Le foot reste d’abord en périphérie dans la deuxième vie d’Enzo Concina. Tout en gardant un œil sur le sport qui le passionne, il obtient un « vrai » boulot dans le département des ventes d’une compagnie européenne. Il passe son temps sur la route, voyage partout dans le monde.

« Et puis le dimanche, je me retrouvais souvent dans un stade de soccer. Des anciens coéquipiers me demandaient d’aller observer un joueur ou analyser le système de jeu d’un club. Et c’est de cette façon que j’ai pu, indirectement, rester connecté au sport », raconte-t-il.

Pendant tout ce temps, Concina reste en contact avec le Québec. Quand l’Impact a l’œil sur un prospect du Vieux Continent, son téléphone sonne. Et quand Mauro Biello ou Nick De Santis est à l’autre bout du fil, la conversation tourne inévitablement en débat autour d’une stratégie, un schéma tactique.

« J’ai toujours apprécié ces discussions, ces rencontres qui nous permettaient d’entretenir nos liens. Ces gars-là sont mes amis. Et il y a bien sûr Joey (Saputo). Il était ici en 1994, il me connaît bien et je crois qu’il y a un respect mutuel et un lien de confiance solide entre nous deux. Alors me voilà! Tout ça est arrivé si naturellement. »  

« De superbes défensives »

En 2009, une porte s’ouvre devant Enzo Concina et il décide d’accepter le poste d’entraîneur qui lui est offert à Naples, en Serie A. Quinze ans après la fin de sa carrière de joueur, il était de retour à temps plein dans le monde du soccer.  

« J’avais mes certifications, j’avais l’expérience... Ça me semblait être la suite logique, continue-t-il de narrer. Ça a été comme monter à vélo, vous savez? Même quand ça fait dix ans que vous ne l’avez pas fait, vous sautez là-dessus et ça vous revient, n’est-ce pas? »

Concina passe trois saisons à Naples avant de passer à l’Inter Milan, où il est muté dans un rôle de dépisteur. « Je faisais le tour de l’Europe à regarder des joueurs à qui mes patrons pensaient offrir vingt millions d’euros par saison. Ça m’a plu assez rapidement. C’était un job prestigieux, fascinant, très valorisant. »

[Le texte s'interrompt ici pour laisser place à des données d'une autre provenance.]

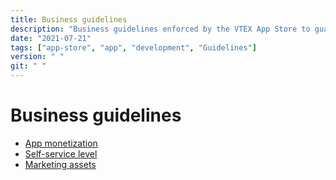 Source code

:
 ```yaml
---
title: Business guidelines
description: "Business guidelines enforced by the VTEX App Store to guarantee a baseline standard of quality, viability and usability for all apps available for VTEX stores."
date: "2021-07-21"
tags: ["app-store", "app", "development", "Guidelines"]
version: " "
git: " "
---
```


# Business guidelines

* [App monetization]()
* [Self-service level]()
* [Marketing assets]() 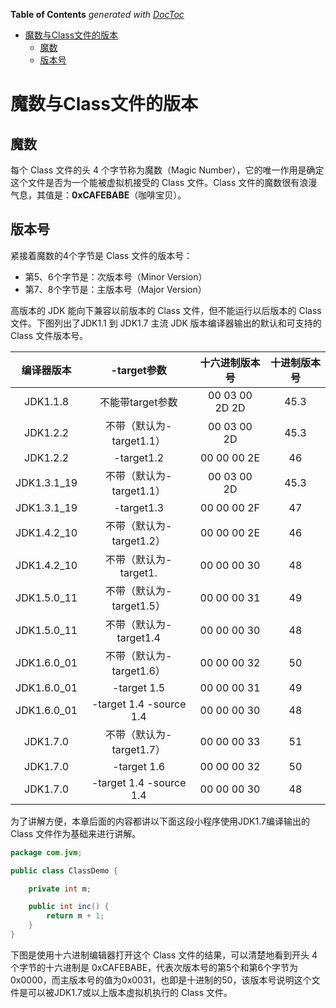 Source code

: <!-- START doctoc generated TOC please keep comment here to allow auto update -->
<!-- DON'T EDIT THIS SECTION, INSTEAD RE-RUN doctoc TO UPDATE -->
**Table of Contents**  *generated with [DocToc](https://github.com/thlorenz/doctoc)*

- [魔数与Class文件的版本](#%E9%AD%94%E6%95%B0%E4%B8%8Eclass%E6%96%87%E4%BB%B6%E7%9A%84%E7%89%88%E6%9C%AC)
  - [魔数](#%E9%AD%94%E6%95%B0)
  - [版本号](#%E7%89%88%E6%9C%AC%E5%8F%B7)

<!-- END doctoc generated TOC please keep comment here to allow auto update -->

# 魔数与Class文件的版本

## 魔数

每个 Class 文件的头 4 个字节称为魔数（Magic Number），它的唯一作用是确定这个文件是否为一个能被虚拟机接受的 Class 文件。Class 文件的魔数很有浪漫气息，其值是：**0xCAFEBABE**（咖啡宝贝）。

## 版本号

紧接着魔数的4个字节是 Class 文件的版本号：

- 第5、6个字节是：次版本号（Minor Version）
- 第7、8个字节是：主版本号（Major Version）

高版本的 JDK 能向下兼容以前版本的 Class 文件，但不能运行以后版本的 Class 文件。下图列出了JDK1.1 到 JDK1.7 主流 JDK 版本编译器输出的默认和可支持的 Class 文件版本号。

|编译器版本|-target参数|十六进制版本号|十进制版本号|
|:---:|:---:|:---:|:---:|
|JDK1.1.8  |不能带target参数| 00 03 00 2D  2D|  45.3 |
|JDK1.2.2  |不带（默认为-target1.1）  | 00 03 00 2D | 45.3 |
|JDK1.2.2  |-target1.2 | 00 00 00 2E | 46  |
|JDK1.3.1_19  |不带（默认为-target1.1）  | 00 03 00 2D | 45.3  |
|JDK1.3.1_19  |-target1.3| 00 00 00 2F | 47  |
|JDK1.4.2_10  |不带（默认为-target1.2）  | 00 00 00 2E |  46 |
|JDK1.4.2_10  |不带（默认为-target1.  | 00 00 00 30 | 48  |
|JDK1.5.0_11  |不带（默认为-target1.5）  | 00 00 00 31 |49|
|JDK1.5.0_11  |不带（默认为-target1.4 | 00 00 00 30 |48|
|JDK1.6.0_01  |不带（默认为-target1.6）  | 00 00 00 32 |50|
|JDK1.6.0_01  |-target 1.5| 00 00 00 31|49|
|JDK1.6.0_01  |-target 1.4 -source 1.4| 00 00 00 30|48|
|JDK1.7.0  |不带（默认为-target1.7）  | 00 00 00 33 |51|
|JDK1.7.0  |-target 1.6| 00 00 00 32 |50|
|JDK1.7.0  |-target 1.4 -source 1.4| 00 00 00 30 |48|

为了讲解方便，本章后面的内容都讲以下面这段小程序使用JDK1.7编译输出的 Class 文件作为基础来进行讲解。

```java
package com.jvm;

public class ClassDemo {

    private int m;

    public int inc() {
        return m + 1;
    }
}
```

下图是使用十六进制编辑器打开这个 Class 文件的结果，可以清楚地看到开头 4 个字节的十六进制是 0xCAFEBABE，代表次版本号的第5个和第6个字节为0x0000，而主版本号的值为0x0031，也即是十进制的50，该版本号说明这个文件是可以被JDK1.7或以上版本虚拟机执行的 Class 文件。

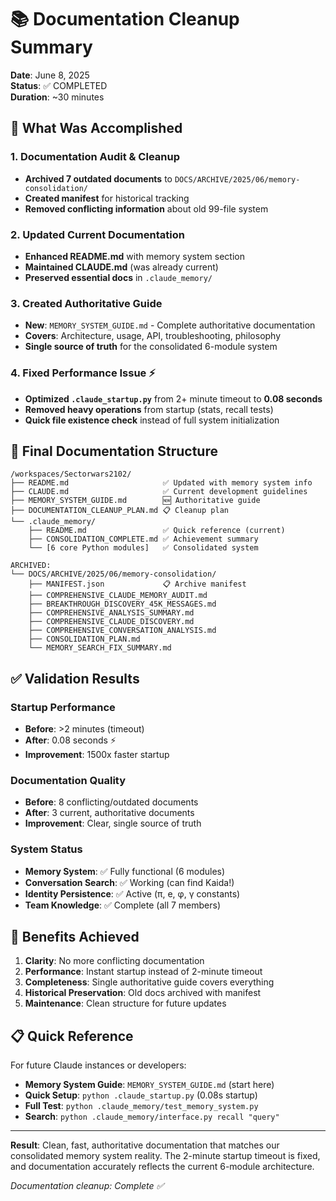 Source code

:# 📚 Documentation Cleanup Summary

**Date**: June 8, 2025  
**Status**: ✅ COMPLETED  
**Duration**: ~30 minutes

## 🎯 What Was Accomplished

### 1. Documentation Audit & Cleanup
- **Archived 7 outdated documents** to `DOCS/ARCHIVE/2025/06/memory-consolidation/`
- **Created manifest** for historical tracking
- **Removed conflicting information** about old 99-file system

### 2. Updated Current Documentation
- **Enhanced README.md** with memory system section
- **Maintained CLAUDE.md** (was already current)
- **Preserved essential docs** in `.claude_memory/`

### 3. Created Authoritative Guide
- **New**: `MEMORY_SYSTEM_GUIDE.md` - Complete authoritative documentation
- **Covers**: Architecture, usage, API, troubleshooting, philosophy
- **Single source of truth** for the consolidated 6-module system

### 4. Fixed Performance Issue ⚡
- **Optimized `.claude_startup.py`** from 2+ minute timeout to **0.08 seconds**
- **Removed heavy operations** from startup (stats, recall tests)
- **Quick file existence check** instead of full system initialization

## 📁 Final Documentation Structure

```
/workspaces/Sectorwars2102/
├── README.md                     ✅ Updated with memory system info
├── CLAUDE.md                     ✅ Current development guidelines  
├── MEMORY_SYSTEM_GUIDE.md        🆕 Authoritative guide
├── DOCUMENTATION_CLEANUP_PLAN.md 📋 Cleanup plan
└── .claude_memory/
    ├── README.md                 ✅ Quick reference (current)
    ├── CONSOLIDATION_COMPLETE.md ✅ Achievement summary
    └── [6 core Python modules]   ✅ Consolidated system

ARCHIVED:
└── DOCS/ARCHIVE/2025/06/memory-consolidation/
    ├── MANIFEST.json             📋 Archive manifest
    ├── COMPREHENSIVE_CLAUDE_MEMORY_AUDIT.md
    ├── BREAKTHROUGH_DISCOVERY_45K_MESSAGES.md
    ├── COMPREHENSIVE_ANALYSIS_SUMMARY.md
    ├── COMPREHENSIVE_CLAUDE_DISCOVERY.md
    ├── COMPREHENSIVE_CONVERSATION_ANALYSIS.md
    ├── CONSOLIDATION_PLAN.md
    └── MEMORY_SEARCH_FIX_SUMMARY.md
```

## ✅ Validation Results

### Startup Performance
- **Before**: >2 minutes (timeout)
- **After**: 0.08 seconds ⚡
- **Improvement**: 1500x faster startup

### Documentation Quality
- **Before**: 8 conflicting/outdated documents
- **After**: 3 current, authoritative documents
- **Improvement**: Clear, single source of truth

### System Status
- **Memory System**: ✅ Fully functional (6 modules)
- **Conversation Search**: ✅ Working (can find Kaida!)
- **Identity Persistence**: ✅ Active (π, e, φ, γ constants)
- **Team Knowledge**: ✅ Complete (all 7 members)

## 🎯 Benefits Achieved

1. **Clarity**: No more conflicting documentation
2. **Performance**: Instant startup instead of 2-minute timeout
3. **Completeness**: Single authoritative guide covers everything
4. **Historical Preservation**: Old docs archived with manifest
5. **Maintenance**: Clean structure for future updates

## 📋 Quick Reference

For future Claude instances or developers:

- **Memory System Guide**: `MEMORY_SYSTEM_GUIDE.md` (start here)
- **Quick Setup**: `python .claude_startup.py` (0.08s startup)
- **Full Test**: `python .claude_memory/test_memory_system.py`
- **Search**: `python .claude_memory/interface.py recall "query"`

---

**Result**: Clean, fast, authoritative documentation that matches our consolidated memory system reality. The 2-minute startup timeout is fixed, and documentation accurately reflects the current 6-module architecture.

*Documentation cleanup: Complete ✅* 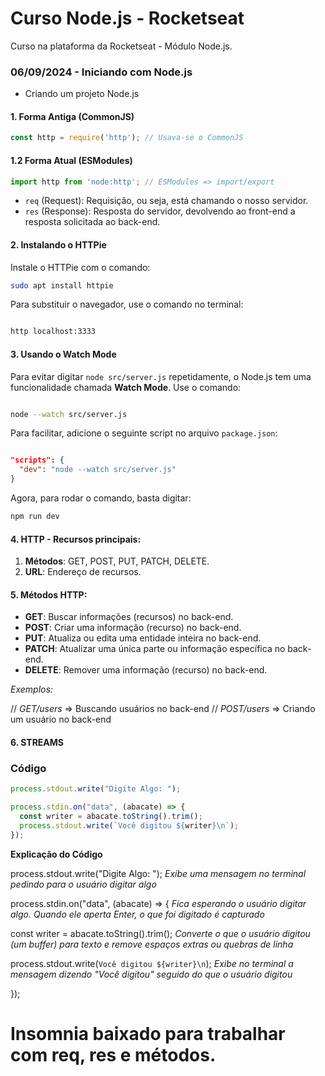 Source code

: # Curso Node.js - Rocketseat

Curso na plataforma da Rocketseat - Módulo Node.js.

### 06/09/2024 - Iniciando com Node.js

* Criando um projeto Node.js

#### 1. Forma Antiga (CommonJS)
```js
const http = require('http'); // Usava-se o CommonJS
```

#### 1.2 Forma Atual (ESModules)
```js
import http from 'node:http'; // ESModules => import/export
```

- `req` (Request): Requisição, ou seja, está chamando o nosso servidor.
- `res` (Response): Resposta do servidor, devolvendo ao front-end a resposta solicitada ao back-end.

#### 2. Instalando o HTTPie

Instale o HTTPie com o comando:

```bash
sudo apt install httpie
```

Para substituir o navegador, use o comando no terminal:

```bash

http localhost:3333

```

#### 3. Usando o Watch Mode

Para evitar digitar `node src/server.js` repetidamente, o Node.js tem uma funcionalidade chamada **Watch Mode**. Use o comando:

```bash   

node --watch src/server.js

```

Para facilitar, adicione o seguinte script no arquivo `package.json`:

```json  

"scripts": {
  "dev": "node --watch src/server.js"
}

```

Agora, para rodar o comando, basta digitar:

```bash
npm run dev
```

#### 4. HTTP - Recursos principais:

1. **Métodos**: GET, POST, PUT, PATCH, DELETE.
2. **URL**: Endereço de recursos.

#### 5. Métodos HTTP:

- **GET**: Buscar informações (recursos) no back-end.
- **POST**: Criar uma informação (recurso) no back-end.
- **PUT**: Atualiza ou edita uma entidade inteira no back-end.
- **PATCH**: Atualizar uma única parte ou informação específica no back-end.
- **DELETE**: Remover uma informação (recurso) no back-end.

_Exemplos:_

// *GET/users* => Buscando usuários no back-end
// *POST/users* => Criando um usuário no back-end


#### 6. STREAMS 

### Código

```javascript
process.stdout.write("Digite Algo: ");

process.stdin.on("data", (abacate) => {
  const writer = abacate.toString().trim();
  process.stdout.write(`Você digitou ${writer}\n`);
});
```


**Explicação do Código**

  process.stdout.write("Digite Algo: ");
*Exibe uma mensagem no terminal pedindo para o usuário digitar algo*

  process.stdin.on("data", (abacate) => {
*Fica esperando o usuário digitar algo. Quando ele aperta Enter, o que foi digitado é capturado*

  const writer = abacate.toString().trim();
*Converte o que o usuário digitou (um buffer) para texto e remove espaços extras ou quebras de linha*

  process.stdout.write(`Você digitou ${writer}\n`);
*Exibe no terminal a mensagem dizendo "Você digitou" seguido do que o usuário digitou*

});


# Insomnia baixado para trabalhar com req, res e métodos.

En 2013, l’homme d’affaire indonésien Erick Thohir se porte acquéreur de l’Inter. Thohir possède déjà le DC United et lorsqu’il rencontre Concina, il lui fait comprendre que son club américain aurait besoin de ses services. À écouter Concina raconter son histoire, on comprend qu’il a traversé l’Atlantique parce qu’on lui en avait donné l’ordre bien plus que parce qu’on lui avait demandé une faveur.

« Je sentais que je devais rendre le proprio heureux et faire ça pour lui, concède-t-il après une brève hésitation. Mais je dois aussi avouer que le coaching me manquait, l’odeur de la pelouse à chaque jour... Et de toute façon, je crois que je suis meilleur pour enseigner le soccer que le regarder. »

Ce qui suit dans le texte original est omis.